_Input_.
◇ ◇ ◇
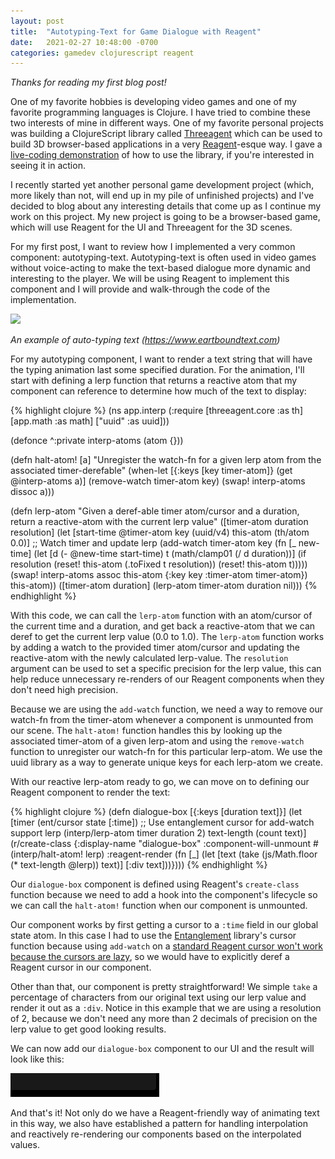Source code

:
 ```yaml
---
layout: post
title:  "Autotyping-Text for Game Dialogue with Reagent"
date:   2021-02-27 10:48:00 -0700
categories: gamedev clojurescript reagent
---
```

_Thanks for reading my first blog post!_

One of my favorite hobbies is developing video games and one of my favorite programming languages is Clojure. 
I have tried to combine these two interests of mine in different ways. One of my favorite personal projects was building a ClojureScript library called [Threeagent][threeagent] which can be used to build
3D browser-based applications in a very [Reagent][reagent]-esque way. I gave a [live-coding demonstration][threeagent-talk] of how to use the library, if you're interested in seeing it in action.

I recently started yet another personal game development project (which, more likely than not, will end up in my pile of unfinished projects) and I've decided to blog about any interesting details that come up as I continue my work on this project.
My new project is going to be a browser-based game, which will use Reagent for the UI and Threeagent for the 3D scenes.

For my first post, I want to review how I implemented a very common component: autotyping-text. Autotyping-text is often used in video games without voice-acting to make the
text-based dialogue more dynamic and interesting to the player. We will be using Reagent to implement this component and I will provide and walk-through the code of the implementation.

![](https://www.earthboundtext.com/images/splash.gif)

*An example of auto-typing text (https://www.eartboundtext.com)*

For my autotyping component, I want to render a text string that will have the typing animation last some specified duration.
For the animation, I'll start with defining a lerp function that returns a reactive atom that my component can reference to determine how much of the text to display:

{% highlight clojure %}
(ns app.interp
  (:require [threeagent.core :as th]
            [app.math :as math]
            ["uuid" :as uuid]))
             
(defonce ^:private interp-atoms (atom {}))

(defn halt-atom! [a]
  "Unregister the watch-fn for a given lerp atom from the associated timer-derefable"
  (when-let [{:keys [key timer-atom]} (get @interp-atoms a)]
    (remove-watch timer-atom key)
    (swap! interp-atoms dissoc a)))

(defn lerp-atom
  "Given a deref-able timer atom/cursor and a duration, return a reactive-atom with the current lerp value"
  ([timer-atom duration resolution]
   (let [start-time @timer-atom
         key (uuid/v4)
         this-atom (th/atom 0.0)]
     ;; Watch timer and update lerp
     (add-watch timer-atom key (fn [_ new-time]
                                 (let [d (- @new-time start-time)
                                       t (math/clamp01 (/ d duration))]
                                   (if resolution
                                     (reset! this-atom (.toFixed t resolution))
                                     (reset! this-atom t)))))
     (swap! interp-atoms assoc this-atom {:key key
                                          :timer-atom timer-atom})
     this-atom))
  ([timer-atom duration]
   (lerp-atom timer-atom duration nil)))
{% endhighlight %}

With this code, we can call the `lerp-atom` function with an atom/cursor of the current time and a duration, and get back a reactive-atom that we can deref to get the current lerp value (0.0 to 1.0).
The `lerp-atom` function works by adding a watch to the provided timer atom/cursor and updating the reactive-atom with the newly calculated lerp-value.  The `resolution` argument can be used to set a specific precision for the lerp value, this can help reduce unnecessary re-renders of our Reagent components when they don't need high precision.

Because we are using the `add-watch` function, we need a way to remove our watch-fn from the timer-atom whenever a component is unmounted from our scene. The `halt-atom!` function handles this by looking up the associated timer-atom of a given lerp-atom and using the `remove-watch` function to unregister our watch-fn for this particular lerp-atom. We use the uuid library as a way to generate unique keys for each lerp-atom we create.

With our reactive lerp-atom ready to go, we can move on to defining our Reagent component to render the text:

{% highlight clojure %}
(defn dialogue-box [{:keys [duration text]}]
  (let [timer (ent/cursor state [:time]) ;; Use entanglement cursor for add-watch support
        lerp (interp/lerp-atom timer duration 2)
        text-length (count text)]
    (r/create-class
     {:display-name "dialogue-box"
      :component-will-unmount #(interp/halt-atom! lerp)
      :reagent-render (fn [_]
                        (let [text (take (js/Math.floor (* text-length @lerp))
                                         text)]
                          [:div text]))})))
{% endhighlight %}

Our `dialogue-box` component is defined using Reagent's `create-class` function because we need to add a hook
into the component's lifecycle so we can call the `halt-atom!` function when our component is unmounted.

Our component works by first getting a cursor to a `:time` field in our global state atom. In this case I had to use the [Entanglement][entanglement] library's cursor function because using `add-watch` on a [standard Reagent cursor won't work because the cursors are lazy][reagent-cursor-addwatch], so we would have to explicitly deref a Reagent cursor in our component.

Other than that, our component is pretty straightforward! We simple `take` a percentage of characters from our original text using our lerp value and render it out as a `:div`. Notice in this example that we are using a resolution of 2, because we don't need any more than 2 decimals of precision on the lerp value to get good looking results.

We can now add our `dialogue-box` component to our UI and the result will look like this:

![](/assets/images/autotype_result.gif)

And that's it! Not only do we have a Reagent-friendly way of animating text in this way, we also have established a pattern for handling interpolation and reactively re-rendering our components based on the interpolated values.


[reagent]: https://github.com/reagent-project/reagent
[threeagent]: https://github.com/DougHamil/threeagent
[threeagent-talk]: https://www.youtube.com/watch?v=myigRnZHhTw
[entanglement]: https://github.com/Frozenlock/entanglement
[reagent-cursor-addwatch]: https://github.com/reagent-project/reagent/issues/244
◇ ◇ ◇
_Exercise_. Within the records, how many lines include "favorite"? The answer is the number and nothing else.

_Exercise output_. 2